If you are on dialysis and taking Warfarin, immediately ask your doctor about this risk.

Scientifically speaking, Warfarin is most often prescribed to patients with atrial fibrillation, a common type of abnormal heart rhythm. To study the effect of Warfarin on atrial fibrillation patients who are also on dialysis, a cohort of medics from Fresenius Medical Care North America and Massachusetts General Hospital followed almost 1,700 patients for more than one and a half years. Their findings suggest that Warfarin increases the risk of stroke for dialysis patients. Interestingly, they found no similar correlation for two other blood thinners, clopidogrel and aspirin). In a story in TheHeart.org:

Boston, MA - A contemporary assessment of the real-world clinical care of patients with atrial fibrillation (AF) has identified those who will gain the most benefit from taking Warfarin therapy [1]. Dr Daniel E Singer (Massachusetts General Hospital, Boston, MA) and colleagues report their findings, taken from the Anticoagulation and Risk Factors in Atrial Fibrillation (ATRIA) cohort, in the September 1, 2009 issue of the Annals of Internal Medicine.

Existing guidelines for Warfarin therapy are based on "old data—randomized clinical trials completed in the 1990s, for the most part," Singer explained to heartwire, "and they don’t completely take into consideration the risk of intracranial hemorrhage [ICH]. We were looking to see, ‘What is the net benefit of warfarin?’—the good things, ie, a reduction in clot strokes—vs the bad things, ie, increased bleeding into and around the brain."

They found that the net benefit of Warfarin was highest among patients with the highest untreated risk for stroke, because the absolute increase in risk for ICH due to Warfarin remains fairly stable across thromboembolic risk categories.
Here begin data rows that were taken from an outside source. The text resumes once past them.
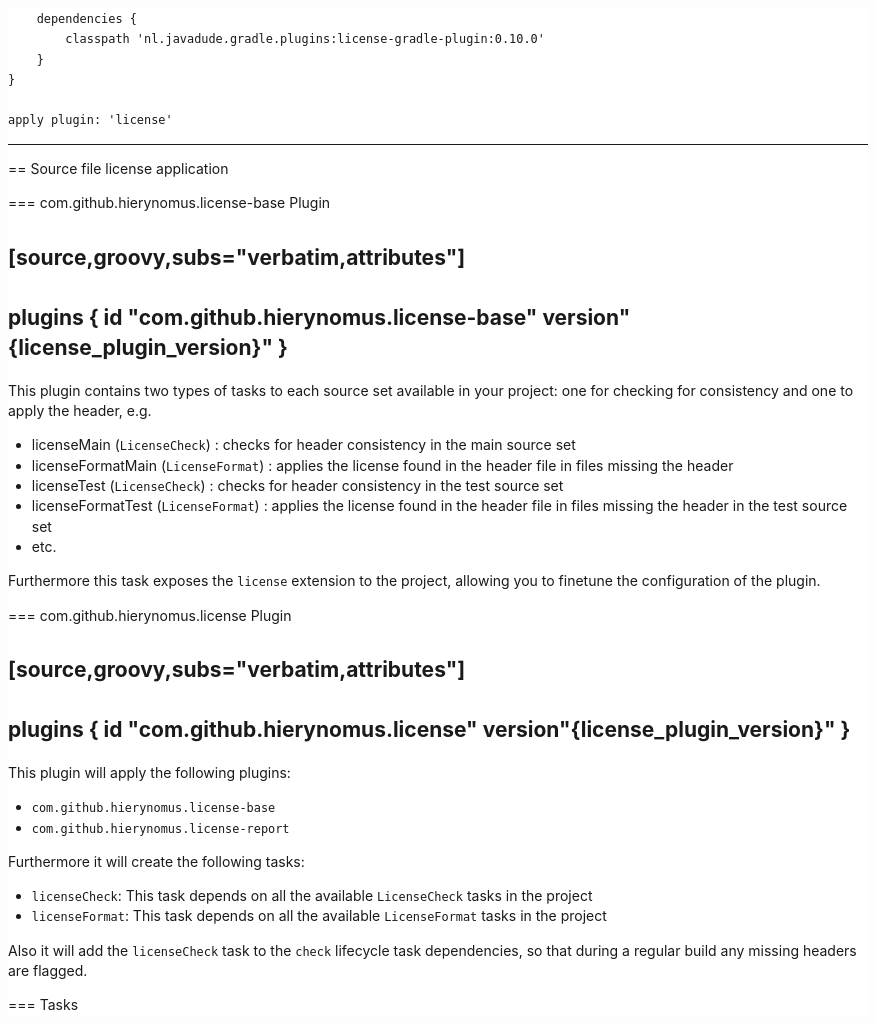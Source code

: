         dependencies {
            classpath 'nl.javadude.gradle.plugins:license-gradle-plugin:0.10.0'
        }
    }

    apply plugin: 'license'
----

== Source file license application

=== com.github.hierynomus.license-base Plugin

[source,groovy,subs="verbatim,attributes"]
----
plugins {
  id "com.github.hierynomus.license-base" version"{license_plugin_version}"
}
----

This plugin contains two types of tasks to each source set available in your project: one for checking for consistency and one to apply the header, e.g.

- licenseMain (`LicenseCheck`)        : checks for header consistency in the main source set
- licenseFormatMain (`LicenseFormat`) : applies the license found in the header file in files missing the header
- licenseTest (`LicenseCheck`)        : checks for header consistency in the test source set
- licenseFormatTest (`LicenseFormat`) : applies the license found in the header file in files missing the header in the test source set
- etc.

Furthermore this task exposes the `license` extension to the project, allowing you to finetune the configuration of the plugin.

=== com.github.hierynomus.license Plugin

[source,groovy,subs="verbatim,attributes"]
----
plugins {
  id "com.github.hierynomus.license" version"{license_plugin_version}"
}
----

This plugin will apply the following plugins:

- `com.github.hierynomus.license-base`
- `com.github.hierynomus.license-report`

Furthermore it will create the following tasks:

- `licenseCheck`: This task depends on all the available `LicenseCheck` tasks in the project
- `licenseFormat`: This task depends on all the available `LicenseFormat` tasks in the project

Also it will add the `licenseCheck` task to the `check` lifecycle task dependencies, so that during a regular build any missing headers are flagged.

=== Tasks
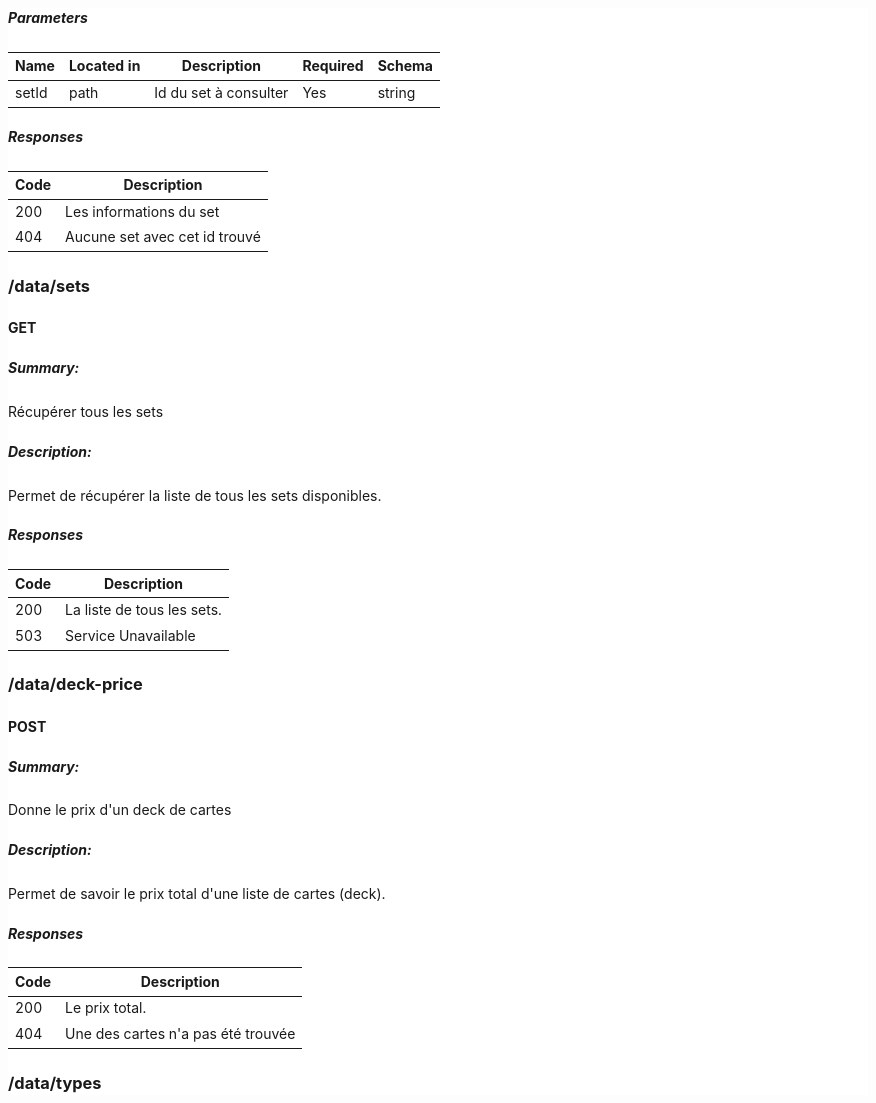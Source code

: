 ##### Parameters

| Name | Located in | Description | Required | Schema |
| ---- | ---------- | ----------- | -------- | ---- |
| setId | path | Id du set à consulter | Yes | string |

##### Responses

| Code | Description |
| ---- | ----------- |
| 200 | Les informations du set |
| 404 | Aucune set avec cet id trouvé |

### /data/sets

#### GET
##### Summary:

Récupérer tous les sets

##### Description:

Permet de récupérer la liste de tous les sets disponibles.

##### Responses

| Code | Description |
| ---- | ----------- |
| 200 | La liste de tous les sets. |
| 503 | Service Unavailable |

### /data/deck-price

#### POST
##### Summary:

Donne le prix d'un deck de cartes

##### Description:

Permet de savoir le prix total d'une liste de cartes (deck).

##### Responses

| Code | Description |
| ---- | ----------- |
| 200 | Le prix total. |
| 404 | Une des cartes n'a pas été trouvée |

### /data/types
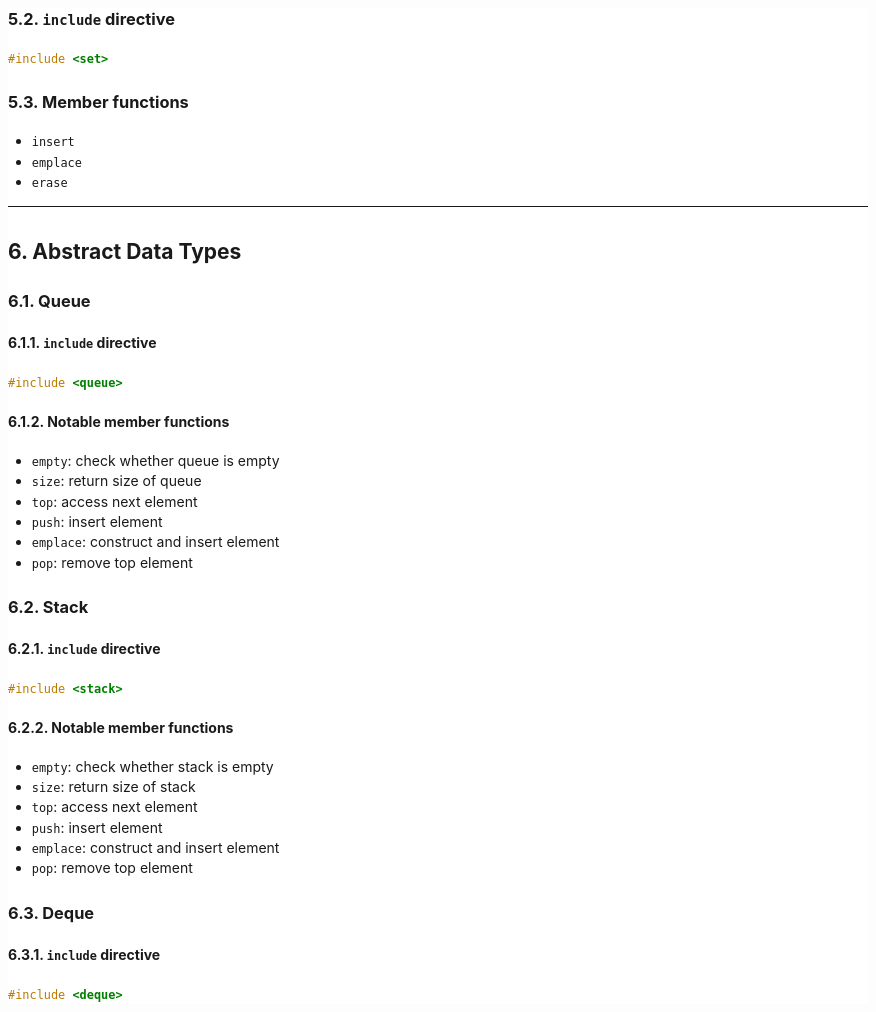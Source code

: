 ### 5.2. `include` directive
```cpp
#include <set>
```

### 5.3. Member functions
* `insert`
* `emplace`
* `erase`

----------------

## 6. Abstract Data Types
### 6.1. Queue
#### 6.1.1. `include` directive

```cpp
#include <queue>
```

#### 6.1.2. Notable member functions
* `empty`: check whether queue is empty
* `size`: return size of queue
* `top`: access next element
* `push`: insert element
* `emplace`: construct and insert element
* `pop`: remove top element


### 6.2. Stack

#### 6.2.1. `include` directive
```cpp
#include <stack>
```

#### 6.2.2. Notable member functions
* `empty`: check whether stack is empty
* `size`: return size of stack
* `top`: access next element
* `push`: insert element
* `emplace`: construct and insert element
* `pop`: remove top element


### 6.3. Deque
#### 6.3.1. `include` directive
```cpp
#include <deque>
```
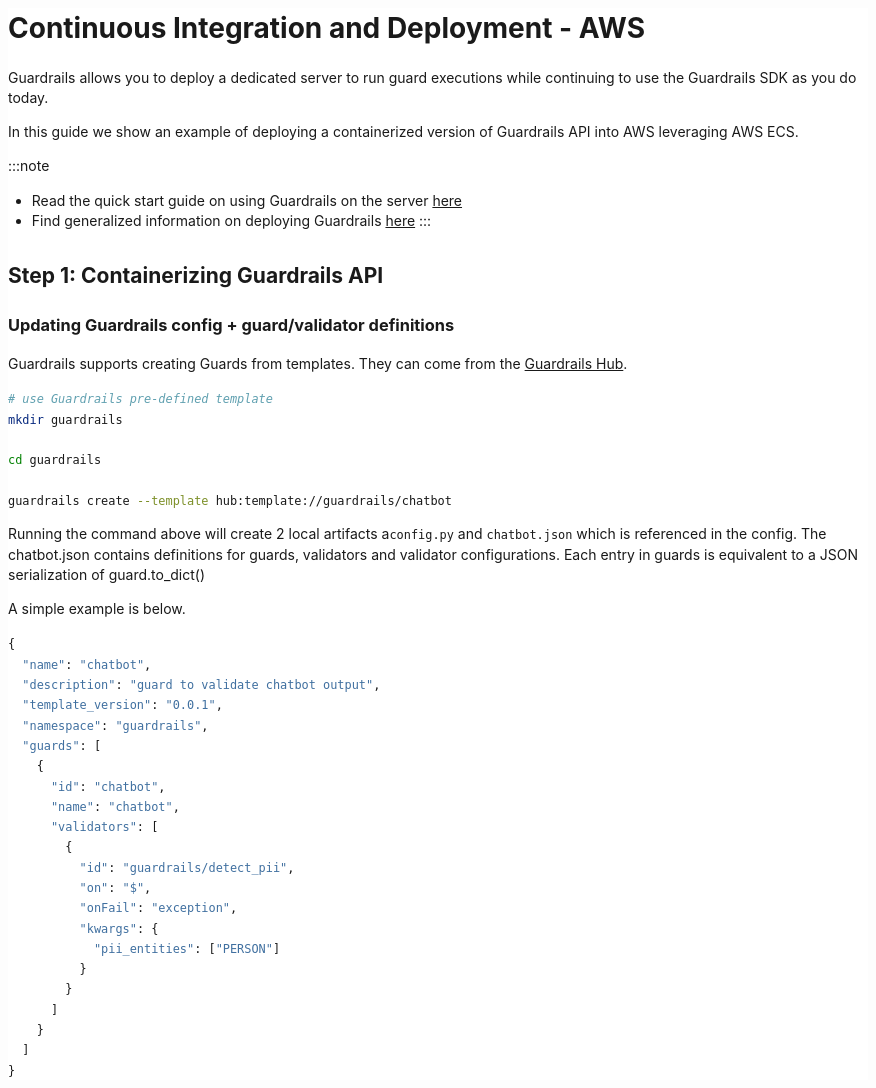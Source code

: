 # Continuous Integration and Deployment - AWS
Guardrails allows you to deploy a dedicated server to run guard executions while continuing to use the Guardrails SDK as you do today.

In this guide we show an example of deploying a containerized version of Guardrails API into AWS leveraging AWS ECS. 

:::note
- Read the quick start guide on using Guardrails on the server [here](https://www.guardrailsai.com/docs/getting_started/guardrails_server)
- Find generalized information on deploying Guardrails [here](https://www.guardrailsai.com/docs/concepts/deploying)
:::
## Step 1: Containerizing Guardrails API

### Updating Guardrails config + guard/validator definitions

Guardrails supports creating Guards from templates. They can come from the [Guardrails Hub](https://hub.guardrailsai.com/guard-templates). 

```bash
# use Guardrails pre-defined template
mkdir guardrails

cd guardrails

guardrails create --template hub:template://guardrails/chatbot
```

Running the command above will create 2 local artifacts a`config.py` and `chatbot.json` which is referenced in the config. The chatbot.json contains definitions for guards, validators and validator configurations. Each entry in guards is equivalent to a JSON serialization of guard.to_dict()

A simple example is below.

```python
{
  "name": "chatbot",
  "description": "guard to validate chatbot output",
  "template_version": "0.0.1",
  "namespace": "guardrails",
  "guards": [
    {
      "id": "chatbot",
      "name": "chatbot",
      "validators": [
        {
          "id": "guardrails/detect_pii",
          "on": "$",
          "onFail": "exception",
          "kwargs": {
            "pii_entities": ["PERSON"]
          }
        }
      ]
    }
  ]
}

```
These included those with a history of ischemic stroke and those in the highest CHADS2 category (where patients score 1 point each for congestive heart failure, hypertension, age, and diabetes and 2 points for stroke). Those with a CHADS2 score of 0 or 1 gained no benefit from Warfarin, with net benefit being seen in those with a CHADS2 score of 2 or greater.

We can’t go out and anticoagulate everyone over 85, but if you think they are reasonable candidates, the data suggest they will benefit.

Notably, the benefit was greater the older the patient, Singer said, so one of the important messages of this study is that age should not be a barrier to Warfarin treatment, as long as the patient "is not falling and is not terribly demented. We can’t go out and anticoagulate everyone over 85, but if you think they are reasonable candidates, the data suggest they will benefit."

It’s important to remember, though, that these results are only preliminary. Further, randomized investigations are necessary, as well as thorough evaluations of other possible causes for the increased stroke rate. This study is not a reason to panic; it’s a reason to determine more thoroughly the effect Warfarin has on our bodies.

If you are worried about Warfarin, talk to your doctor about it. If it was prescribed to you, then the benefits probably outweigh the risks.